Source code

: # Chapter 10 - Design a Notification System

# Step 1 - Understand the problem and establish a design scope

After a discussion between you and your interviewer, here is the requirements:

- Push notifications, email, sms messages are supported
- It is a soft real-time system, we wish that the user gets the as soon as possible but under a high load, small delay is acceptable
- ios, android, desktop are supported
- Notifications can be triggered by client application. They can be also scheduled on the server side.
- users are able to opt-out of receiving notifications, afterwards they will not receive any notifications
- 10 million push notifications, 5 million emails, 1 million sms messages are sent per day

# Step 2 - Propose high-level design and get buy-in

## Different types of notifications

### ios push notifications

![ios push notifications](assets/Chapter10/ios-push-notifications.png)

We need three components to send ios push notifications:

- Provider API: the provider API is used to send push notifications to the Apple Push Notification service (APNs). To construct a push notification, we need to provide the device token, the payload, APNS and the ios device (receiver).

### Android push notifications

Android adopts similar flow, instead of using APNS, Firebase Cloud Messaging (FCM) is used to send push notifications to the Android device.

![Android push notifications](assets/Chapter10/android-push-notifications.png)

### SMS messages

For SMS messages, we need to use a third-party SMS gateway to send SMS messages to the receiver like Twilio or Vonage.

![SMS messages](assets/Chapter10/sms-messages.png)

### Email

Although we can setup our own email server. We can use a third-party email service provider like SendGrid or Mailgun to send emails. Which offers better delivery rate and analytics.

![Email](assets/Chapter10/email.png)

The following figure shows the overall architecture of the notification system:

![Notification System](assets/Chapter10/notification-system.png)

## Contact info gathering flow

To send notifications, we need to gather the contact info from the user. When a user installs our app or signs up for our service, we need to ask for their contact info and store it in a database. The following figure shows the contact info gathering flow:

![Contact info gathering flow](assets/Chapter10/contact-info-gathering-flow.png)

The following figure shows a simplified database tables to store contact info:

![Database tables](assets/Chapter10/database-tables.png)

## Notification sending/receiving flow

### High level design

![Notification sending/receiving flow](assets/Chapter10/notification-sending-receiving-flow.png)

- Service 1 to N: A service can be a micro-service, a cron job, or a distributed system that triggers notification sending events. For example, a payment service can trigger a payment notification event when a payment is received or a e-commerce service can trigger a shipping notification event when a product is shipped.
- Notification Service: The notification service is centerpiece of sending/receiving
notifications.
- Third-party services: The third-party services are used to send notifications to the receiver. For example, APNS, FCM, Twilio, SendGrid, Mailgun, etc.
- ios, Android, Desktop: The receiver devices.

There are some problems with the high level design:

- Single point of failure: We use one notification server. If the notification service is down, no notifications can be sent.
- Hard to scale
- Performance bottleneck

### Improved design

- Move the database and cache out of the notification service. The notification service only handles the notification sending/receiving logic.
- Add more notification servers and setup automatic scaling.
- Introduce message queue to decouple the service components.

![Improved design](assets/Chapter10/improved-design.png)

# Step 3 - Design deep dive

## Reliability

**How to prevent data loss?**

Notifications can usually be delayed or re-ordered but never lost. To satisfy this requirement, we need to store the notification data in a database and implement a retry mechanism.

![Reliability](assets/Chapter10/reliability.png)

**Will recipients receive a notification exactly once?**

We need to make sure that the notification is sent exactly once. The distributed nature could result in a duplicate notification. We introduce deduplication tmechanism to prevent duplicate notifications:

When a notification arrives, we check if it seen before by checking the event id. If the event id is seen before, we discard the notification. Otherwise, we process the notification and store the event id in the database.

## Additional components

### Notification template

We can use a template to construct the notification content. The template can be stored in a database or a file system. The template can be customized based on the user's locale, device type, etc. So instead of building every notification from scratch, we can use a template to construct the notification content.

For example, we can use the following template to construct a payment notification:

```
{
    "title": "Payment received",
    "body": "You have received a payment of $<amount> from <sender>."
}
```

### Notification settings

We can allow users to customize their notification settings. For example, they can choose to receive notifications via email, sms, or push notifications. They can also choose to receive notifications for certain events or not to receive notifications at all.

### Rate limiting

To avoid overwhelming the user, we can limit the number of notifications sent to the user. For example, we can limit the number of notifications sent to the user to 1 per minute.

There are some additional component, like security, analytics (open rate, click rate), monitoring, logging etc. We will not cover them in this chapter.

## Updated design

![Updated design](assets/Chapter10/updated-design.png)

--

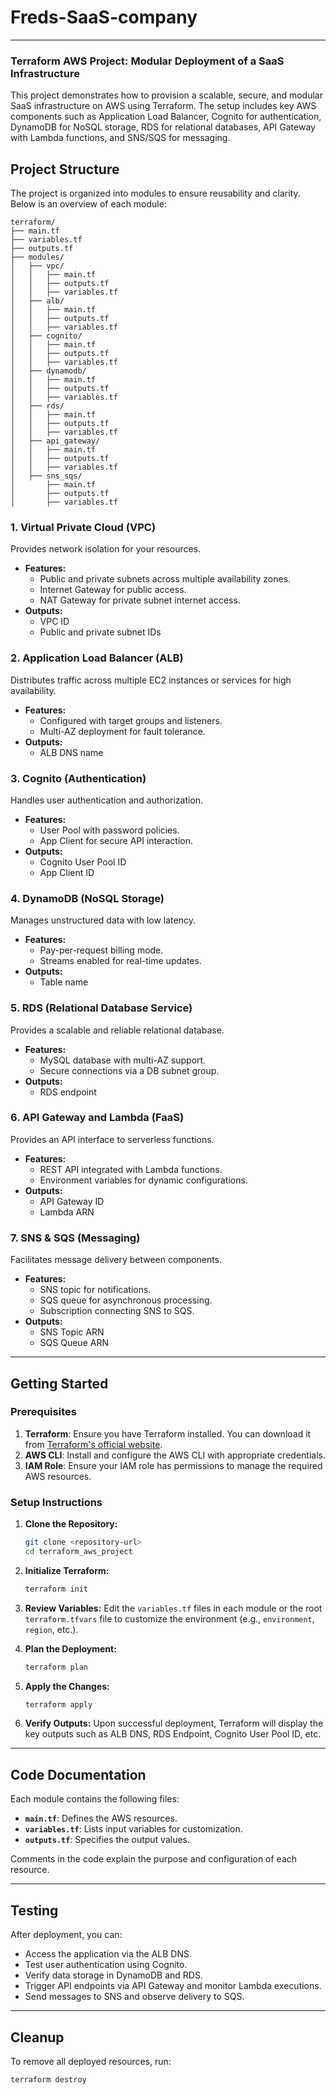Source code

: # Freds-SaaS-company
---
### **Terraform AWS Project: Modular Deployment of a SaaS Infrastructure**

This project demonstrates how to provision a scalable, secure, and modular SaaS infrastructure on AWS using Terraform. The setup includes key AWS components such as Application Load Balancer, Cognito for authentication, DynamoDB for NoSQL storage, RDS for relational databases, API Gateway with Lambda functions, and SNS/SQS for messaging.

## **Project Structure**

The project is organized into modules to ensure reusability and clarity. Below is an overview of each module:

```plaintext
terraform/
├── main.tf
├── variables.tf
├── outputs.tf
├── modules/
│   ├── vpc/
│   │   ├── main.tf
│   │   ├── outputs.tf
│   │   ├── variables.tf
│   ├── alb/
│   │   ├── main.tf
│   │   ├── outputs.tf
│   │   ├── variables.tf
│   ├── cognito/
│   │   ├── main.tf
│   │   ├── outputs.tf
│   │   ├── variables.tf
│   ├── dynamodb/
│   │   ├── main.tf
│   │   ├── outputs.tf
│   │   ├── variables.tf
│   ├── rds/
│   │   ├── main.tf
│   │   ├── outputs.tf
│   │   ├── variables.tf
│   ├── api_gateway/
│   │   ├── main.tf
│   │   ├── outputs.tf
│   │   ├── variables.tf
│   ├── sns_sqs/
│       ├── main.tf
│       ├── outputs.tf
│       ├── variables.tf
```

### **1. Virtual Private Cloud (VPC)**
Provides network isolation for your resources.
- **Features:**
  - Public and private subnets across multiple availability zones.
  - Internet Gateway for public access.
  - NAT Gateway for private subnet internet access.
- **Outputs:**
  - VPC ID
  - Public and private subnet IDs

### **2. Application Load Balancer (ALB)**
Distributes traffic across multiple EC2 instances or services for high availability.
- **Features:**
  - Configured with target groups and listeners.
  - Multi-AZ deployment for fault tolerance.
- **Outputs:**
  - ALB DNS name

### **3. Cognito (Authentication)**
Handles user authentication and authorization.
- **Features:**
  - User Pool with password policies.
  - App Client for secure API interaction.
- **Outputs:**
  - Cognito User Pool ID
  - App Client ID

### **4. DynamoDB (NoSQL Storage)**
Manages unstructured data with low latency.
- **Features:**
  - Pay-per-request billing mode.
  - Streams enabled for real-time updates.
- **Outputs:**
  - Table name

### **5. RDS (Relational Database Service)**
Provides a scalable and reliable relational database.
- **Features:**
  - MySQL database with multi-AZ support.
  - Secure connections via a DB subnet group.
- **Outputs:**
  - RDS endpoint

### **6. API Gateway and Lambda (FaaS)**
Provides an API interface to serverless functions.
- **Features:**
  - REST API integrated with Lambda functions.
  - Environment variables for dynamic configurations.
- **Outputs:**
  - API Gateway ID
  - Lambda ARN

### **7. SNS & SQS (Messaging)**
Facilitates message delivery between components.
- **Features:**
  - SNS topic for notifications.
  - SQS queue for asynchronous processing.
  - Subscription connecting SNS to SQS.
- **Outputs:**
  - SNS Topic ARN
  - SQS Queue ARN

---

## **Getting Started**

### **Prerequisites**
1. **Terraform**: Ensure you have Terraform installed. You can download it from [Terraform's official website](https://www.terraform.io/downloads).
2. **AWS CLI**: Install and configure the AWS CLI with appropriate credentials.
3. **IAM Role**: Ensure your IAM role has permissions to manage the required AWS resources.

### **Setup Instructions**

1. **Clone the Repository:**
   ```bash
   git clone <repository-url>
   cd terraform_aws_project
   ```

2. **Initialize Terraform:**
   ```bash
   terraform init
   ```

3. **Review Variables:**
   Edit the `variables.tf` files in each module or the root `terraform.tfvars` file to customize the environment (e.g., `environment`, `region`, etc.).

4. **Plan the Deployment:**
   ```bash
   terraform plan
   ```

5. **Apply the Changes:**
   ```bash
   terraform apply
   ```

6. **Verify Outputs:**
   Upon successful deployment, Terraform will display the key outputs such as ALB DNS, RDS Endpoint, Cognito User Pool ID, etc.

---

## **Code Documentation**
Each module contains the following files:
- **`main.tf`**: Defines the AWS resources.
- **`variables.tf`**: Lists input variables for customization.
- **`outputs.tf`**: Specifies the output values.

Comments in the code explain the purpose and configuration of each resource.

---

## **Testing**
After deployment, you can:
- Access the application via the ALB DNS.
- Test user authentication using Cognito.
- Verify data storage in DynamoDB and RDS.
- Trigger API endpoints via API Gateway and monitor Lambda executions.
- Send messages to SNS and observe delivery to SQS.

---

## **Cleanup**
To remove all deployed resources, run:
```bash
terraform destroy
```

→ DIRECTIONS FOR THIS TASK
In the data above, which lines have "with"? Report each of them.

→ WORKED SOLUTION
There are some problems with the high level design:
This project demonstrates how to provision a scalable, secure, and modular SaaS infrastructure on AWS using Terraform. The setup includes key AWS components such as Application Load Balancer, Cognito for authentication, DynamoDB for NoSQL storage, RDS for relational databases, API Gateway with Lambda functions, and SNS/SQS for messaging.
  - Configured with target groups and listeners.
  - User Pool with password policies.
Manages unstructured data with low latency.
  - MySQL database with multi-AZ support.
  - REST API integrated with Lambda functions.
2. **AWS CLI**: Install and configure the AWS CLI with appropriate credentials.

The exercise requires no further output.